How funny it is that just as easily as lifting someone’s spirits you can also devastate them with just a few choice words.

Social media, Facebook, Twitter, blogs, etc. has made us all into mini-celebrities able to mass communicate with friends, neighbours, work colleagues and vague acquaintances at the click of a button. People are now finding long lost loves just as easily as they are getting the sack because of the click of a harmless mouse.

The courage to ‘say something out loud’ seems to be exponentially enhanced by a keyboard or touch screen and things you hitherto would never dream of saying when face to face with someone you seem to find yourself all too easily blurting out via the power of the worldwide web. But worse than just saying something in the heat of the moment you have now broadcast it permanently to everyone you know (and some you don’t, depending on how hot you are with your privacy settings). We are all ill-equipped for such social responsibility. Even minor celebrities have PR advisors, we have none and fall foul of our naïve, albeit good, intentions far too easily.
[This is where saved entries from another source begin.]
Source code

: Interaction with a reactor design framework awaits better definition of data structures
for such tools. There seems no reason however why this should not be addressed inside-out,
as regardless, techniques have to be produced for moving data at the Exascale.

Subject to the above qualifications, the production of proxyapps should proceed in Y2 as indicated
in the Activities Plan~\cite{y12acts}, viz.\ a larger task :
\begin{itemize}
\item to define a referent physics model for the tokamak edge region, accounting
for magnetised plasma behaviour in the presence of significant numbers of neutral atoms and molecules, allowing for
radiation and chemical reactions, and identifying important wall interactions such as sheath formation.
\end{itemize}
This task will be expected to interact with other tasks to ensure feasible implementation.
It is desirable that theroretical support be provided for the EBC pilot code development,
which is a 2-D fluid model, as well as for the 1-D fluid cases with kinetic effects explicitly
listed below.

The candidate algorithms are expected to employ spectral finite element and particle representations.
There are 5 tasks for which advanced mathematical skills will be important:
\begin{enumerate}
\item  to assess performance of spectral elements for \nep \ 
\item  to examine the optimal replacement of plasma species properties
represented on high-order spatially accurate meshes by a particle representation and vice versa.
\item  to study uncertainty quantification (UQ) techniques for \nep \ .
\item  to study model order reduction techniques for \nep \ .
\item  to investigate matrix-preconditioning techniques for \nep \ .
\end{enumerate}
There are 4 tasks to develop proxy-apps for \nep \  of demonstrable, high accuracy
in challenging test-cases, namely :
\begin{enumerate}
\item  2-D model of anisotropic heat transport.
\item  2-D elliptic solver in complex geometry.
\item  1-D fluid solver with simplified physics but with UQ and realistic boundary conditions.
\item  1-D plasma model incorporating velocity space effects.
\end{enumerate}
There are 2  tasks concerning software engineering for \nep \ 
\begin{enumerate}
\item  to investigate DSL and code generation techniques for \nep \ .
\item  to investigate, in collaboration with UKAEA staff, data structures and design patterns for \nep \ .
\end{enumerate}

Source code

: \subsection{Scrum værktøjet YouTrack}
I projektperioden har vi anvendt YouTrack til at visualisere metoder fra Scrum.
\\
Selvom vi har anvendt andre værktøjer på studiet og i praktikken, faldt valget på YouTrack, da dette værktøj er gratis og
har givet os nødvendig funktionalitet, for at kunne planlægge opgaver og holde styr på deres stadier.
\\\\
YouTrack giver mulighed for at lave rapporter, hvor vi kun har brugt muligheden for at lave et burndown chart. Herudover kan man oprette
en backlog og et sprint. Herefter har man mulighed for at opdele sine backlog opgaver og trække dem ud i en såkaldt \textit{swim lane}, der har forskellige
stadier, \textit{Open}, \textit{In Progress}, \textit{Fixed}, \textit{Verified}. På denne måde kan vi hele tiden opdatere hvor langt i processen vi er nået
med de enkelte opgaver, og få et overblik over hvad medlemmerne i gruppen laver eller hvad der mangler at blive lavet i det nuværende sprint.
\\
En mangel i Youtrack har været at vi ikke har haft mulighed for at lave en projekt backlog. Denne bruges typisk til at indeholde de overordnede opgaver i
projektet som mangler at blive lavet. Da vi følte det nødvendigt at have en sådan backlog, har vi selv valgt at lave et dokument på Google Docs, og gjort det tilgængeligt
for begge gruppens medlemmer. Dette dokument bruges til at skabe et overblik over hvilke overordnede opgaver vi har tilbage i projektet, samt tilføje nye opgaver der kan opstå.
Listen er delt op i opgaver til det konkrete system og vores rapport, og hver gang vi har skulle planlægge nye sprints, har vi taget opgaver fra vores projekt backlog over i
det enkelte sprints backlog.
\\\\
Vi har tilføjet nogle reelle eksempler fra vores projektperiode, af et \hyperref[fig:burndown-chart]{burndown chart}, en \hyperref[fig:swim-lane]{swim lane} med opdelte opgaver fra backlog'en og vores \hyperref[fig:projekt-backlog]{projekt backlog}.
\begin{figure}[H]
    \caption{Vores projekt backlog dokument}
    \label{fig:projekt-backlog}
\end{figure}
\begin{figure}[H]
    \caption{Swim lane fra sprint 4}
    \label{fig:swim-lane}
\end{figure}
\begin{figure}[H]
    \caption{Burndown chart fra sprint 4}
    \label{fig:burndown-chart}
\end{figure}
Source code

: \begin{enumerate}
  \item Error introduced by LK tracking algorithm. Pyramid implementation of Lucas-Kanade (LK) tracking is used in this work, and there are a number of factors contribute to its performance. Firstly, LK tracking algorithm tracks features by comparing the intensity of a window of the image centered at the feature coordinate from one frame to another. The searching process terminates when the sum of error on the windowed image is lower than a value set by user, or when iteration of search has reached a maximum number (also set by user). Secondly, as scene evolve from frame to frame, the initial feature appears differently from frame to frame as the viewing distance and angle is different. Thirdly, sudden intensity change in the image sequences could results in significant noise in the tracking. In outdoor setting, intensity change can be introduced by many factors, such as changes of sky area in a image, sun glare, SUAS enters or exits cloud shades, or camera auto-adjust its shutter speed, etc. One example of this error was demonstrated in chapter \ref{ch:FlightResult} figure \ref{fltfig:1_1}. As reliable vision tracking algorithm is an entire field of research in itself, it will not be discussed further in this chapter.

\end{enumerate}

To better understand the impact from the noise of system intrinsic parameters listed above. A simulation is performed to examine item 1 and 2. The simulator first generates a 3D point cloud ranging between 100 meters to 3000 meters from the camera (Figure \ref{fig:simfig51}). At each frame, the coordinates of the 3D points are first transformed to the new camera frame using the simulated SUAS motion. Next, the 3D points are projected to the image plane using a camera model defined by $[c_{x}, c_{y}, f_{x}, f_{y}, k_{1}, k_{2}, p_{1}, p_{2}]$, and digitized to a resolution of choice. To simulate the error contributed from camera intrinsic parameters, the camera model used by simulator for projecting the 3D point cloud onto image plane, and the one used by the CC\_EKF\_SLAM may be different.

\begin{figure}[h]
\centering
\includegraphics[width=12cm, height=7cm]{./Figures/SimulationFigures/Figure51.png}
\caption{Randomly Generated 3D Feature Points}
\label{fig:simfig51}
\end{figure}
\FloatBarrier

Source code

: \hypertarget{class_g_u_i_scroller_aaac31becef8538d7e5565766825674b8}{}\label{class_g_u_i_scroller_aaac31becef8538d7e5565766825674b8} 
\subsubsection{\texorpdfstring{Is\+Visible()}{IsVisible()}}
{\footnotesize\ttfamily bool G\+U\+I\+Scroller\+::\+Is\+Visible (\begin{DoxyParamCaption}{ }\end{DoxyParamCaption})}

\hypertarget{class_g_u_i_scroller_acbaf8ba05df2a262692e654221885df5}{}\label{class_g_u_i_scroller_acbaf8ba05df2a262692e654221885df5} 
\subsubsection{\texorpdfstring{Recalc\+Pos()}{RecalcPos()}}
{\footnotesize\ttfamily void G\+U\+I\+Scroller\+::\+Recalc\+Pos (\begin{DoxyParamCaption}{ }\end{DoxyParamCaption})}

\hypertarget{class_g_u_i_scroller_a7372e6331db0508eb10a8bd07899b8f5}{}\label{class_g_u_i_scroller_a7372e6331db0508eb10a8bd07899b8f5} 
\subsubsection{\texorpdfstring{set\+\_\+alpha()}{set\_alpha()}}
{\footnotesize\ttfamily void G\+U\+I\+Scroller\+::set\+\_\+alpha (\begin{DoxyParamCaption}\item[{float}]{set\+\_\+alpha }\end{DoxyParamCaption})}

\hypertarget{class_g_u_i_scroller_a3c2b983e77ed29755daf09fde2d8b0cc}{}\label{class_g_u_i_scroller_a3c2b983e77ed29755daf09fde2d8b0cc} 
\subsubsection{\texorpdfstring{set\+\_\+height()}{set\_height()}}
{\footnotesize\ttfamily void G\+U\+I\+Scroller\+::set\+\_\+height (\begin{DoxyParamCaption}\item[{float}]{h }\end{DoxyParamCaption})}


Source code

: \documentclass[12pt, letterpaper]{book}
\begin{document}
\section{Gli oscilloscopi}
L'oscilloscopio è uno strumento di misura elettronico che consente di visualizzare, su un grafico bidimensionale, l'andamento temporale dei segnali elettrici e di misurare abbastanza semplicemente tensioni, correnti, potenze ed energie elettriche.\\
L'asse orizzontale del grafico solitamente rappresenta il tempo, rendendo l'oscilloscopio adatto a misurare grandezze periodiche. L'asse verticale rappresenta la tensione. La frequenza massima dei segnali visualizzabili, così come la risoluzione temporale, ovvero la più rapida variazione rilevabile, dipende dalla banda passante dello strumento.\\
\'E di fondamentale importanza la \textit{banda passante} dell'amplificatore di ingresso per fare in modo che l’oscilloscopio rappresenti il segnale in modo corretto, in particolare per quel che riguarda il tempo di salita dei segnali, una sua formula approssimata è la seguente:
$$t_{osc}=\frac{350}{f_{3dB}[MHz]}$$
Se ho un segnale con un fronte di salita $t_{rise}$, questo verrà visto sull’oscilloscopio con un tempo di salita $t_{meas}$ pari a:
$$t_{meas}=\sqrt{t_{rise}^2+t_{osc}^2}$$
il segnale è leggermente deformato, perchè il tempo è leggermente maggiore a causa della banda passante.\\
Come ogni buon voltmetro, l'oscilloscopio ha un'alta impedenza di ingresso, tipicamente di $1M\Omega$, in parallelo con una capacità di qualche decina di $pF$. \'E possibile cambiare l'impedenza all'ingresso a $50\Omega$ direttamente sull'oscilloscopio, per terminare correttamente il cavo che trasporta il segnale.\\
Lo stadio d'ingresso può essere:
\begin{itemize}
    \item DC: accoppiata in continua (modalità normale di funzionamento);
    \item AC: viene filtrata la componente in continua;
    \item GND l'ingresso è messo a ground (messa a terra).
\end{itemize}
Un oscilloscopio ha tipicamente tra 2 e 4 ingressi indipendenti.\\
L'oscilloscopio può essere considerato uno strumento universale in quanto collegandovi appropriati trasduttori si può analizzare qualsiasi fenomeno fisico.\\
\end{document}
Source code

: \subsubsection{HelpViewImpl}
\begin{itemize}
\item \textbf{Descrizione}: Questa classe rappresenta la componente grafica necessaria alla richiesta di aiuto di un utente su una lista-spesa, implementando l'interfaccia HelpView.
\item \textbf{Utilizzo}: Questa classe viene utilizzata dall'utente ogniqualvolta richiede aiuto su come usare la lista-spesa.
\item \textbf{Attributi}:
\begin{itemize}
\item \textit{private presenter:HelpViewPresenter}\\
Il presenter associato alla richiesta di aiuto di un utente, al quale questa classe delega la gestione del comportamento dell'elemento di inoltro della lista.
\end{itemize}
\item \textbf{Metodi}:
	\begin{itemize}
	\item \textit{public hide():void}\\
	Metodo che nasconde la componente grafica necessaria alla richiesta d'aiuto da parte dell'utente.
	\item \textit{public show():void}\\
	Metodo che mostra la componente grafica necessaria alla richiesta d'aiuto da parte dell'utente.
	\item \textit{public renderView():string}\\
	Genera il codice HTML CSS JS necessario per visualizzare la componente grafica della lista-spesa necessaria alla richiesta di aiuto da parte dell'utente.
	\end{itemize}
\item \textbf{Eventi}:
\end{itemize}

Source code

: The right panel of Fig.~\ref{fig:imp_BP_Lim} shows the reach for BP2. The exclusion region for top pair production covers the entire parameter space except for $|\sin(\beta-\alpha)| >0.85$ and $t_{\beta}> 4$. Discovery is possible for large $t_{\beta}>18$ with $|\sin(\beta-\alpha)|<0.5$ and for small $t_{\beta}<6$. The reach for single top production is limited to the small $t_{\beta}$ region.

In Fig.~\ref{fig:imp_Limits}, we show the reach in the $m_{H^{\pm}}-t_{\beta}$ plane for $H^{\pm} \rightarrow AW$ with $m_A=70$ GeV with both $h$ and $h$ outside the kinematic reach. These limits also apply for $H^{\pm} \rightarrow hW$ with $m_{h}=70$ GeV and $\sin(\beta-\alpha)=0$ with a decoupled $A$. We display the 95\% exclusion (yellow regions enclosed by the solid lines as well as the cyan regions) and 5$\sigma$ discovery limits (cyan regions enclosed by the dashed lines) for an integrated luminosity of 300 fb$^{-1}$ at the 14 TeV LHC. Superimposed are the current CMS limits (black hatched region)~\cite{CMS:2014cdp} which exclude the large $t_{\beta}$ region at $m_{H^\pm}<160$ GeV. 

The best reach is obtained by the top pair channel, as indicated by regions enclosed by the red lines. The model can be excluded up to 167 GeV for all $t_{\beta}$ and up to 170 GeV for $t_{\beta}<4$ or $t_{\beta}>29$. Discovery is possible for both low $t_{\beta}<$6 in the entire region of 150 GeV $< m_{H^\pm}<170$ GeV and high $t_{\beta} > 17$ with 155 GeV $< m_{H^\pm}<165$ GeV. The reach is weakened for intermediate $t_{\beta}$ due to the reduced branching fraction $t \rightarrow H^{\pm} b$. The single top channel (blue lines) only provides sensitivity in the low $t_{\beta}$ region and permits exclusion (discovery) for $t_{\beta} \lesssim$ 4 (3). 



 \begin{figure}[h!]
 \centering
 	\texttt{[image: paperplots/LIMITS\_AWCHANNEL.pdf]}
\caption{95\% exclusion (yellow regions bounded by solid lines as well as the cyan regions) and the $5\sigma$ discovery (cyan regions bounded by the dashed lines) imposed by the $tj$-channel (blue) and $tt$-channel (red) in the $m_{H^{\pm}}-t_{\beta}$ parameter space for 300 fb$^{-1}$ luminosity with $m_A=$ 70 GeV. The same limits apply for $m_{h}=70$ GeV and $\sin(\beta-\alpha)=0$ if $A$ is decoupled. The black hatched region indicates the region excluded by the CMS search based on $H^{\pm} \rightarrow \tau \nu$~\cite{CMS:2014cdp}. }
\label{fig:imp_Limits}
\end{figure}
Ironically, those most vulnerable are often the more frequent users of these contact points. For example, new and highly hormonal sleep-deprived mums trapped at home dreaming of adult contact live their lives vicariously through their laptops and tablets. And as any rational person knows you will never be at your most logical just after a 4 am feed so watch out if you comment on a post or hit that like button only to realise the next morning (or when the latest sleepy haze passes over) that you have upset someone, sometimes irrevocably. That is absolutely the last thing you can cope with at the best of times but tired and emotional and you will find your ability to shrug something off almost completely disabled.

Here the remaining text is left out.